REQUIRED ACTION: The entries that follow include a run beginning at the line with "-> RelExp **==** EqExp" and ending at the line with "and Prisma/Client installation"; restate that run word for word and leave the rest out.

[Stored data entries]
————————
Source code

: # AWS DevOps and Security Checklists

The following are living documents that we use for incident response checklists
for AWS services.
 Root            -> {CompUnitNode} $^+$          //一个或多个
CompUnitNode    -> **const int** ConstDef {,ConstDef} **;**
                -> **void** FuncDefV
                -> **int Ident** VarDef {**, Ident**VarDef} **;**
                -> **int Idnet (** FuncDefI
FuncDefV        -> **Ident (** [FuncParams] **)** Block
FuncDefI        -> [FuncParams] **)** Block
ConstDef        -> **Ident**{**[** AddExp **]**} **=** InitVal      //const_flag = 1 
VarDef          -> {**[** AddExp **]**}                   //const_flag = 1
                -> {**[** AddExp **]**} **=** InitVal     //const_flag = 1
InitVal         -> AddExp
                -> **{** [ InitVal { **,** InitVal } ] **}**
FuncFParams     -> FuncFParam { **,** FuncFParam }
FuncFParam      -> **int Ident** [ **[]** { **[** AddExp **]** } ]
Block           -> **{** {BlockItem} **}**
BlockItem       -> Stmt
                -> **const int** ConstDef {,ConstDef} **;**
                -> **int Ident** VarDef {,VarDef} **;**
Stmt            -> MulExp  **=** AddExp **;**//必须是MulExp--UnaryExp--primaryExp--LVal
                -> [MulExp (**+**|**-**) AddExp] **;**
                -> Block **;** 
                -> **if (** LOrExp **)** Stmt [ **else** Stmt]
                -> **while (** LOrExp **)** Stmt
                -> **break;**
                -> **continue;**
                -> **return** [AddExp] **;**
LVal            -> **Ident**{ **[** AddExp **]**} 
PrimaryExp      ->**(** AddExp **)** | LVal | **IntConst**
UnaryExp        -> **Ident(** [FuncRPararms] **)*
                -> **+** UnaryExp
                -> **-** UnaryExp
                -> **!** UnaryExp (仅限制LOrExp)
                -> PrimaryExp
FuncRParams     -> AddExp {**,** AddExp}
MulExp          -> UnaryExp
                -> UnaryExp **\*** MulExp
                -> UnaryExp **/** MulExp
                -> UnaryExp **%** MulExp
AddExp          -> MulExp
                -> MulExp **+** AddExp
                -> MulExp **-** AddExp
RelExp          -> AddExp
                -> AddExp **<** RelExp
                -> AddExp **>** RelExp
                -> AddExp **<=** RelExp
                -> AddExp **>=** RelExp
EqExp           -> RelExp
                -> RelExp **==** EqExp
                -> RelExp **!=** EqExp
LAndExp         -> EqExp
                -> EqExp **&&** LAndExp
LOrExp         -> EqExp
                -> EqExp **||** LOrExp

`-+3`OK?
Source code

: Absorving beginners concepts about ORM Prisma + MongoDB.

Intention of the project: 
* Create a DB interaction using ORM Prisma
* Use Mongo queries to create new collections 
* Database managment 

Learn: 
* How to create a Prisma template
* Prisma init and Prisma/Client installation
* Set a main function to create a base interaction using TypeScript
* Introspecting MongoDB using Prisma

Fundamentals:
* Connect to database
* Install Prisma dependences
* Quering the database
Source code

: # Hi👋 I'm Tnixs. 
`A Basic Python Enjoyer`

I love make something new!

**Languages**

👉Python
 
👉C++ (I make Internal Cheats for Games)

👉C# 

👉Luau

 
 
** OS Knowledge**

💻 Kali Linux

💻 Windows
————————
TASK ANSWER:
                -> RelExp **==** EqExp
                -> RelExp **!=** EqExp
LAndExp         -> EqExp
                -> EqExp **&&** LAndExp
LOrExp         -> EqExp
                -> EqExp **||** LOrExp

`-+3`OK?
Source code

: Absorving beginners concepts about ORM Prisma + MongoDB.

Intention of the project: 
* Create a DB interaction using ORM Prisma
* Use Mongo queries to create new collections 
* Database managment 

Learn: 
* How to create a Prisma template
* Prisma init and Prisma/Client installation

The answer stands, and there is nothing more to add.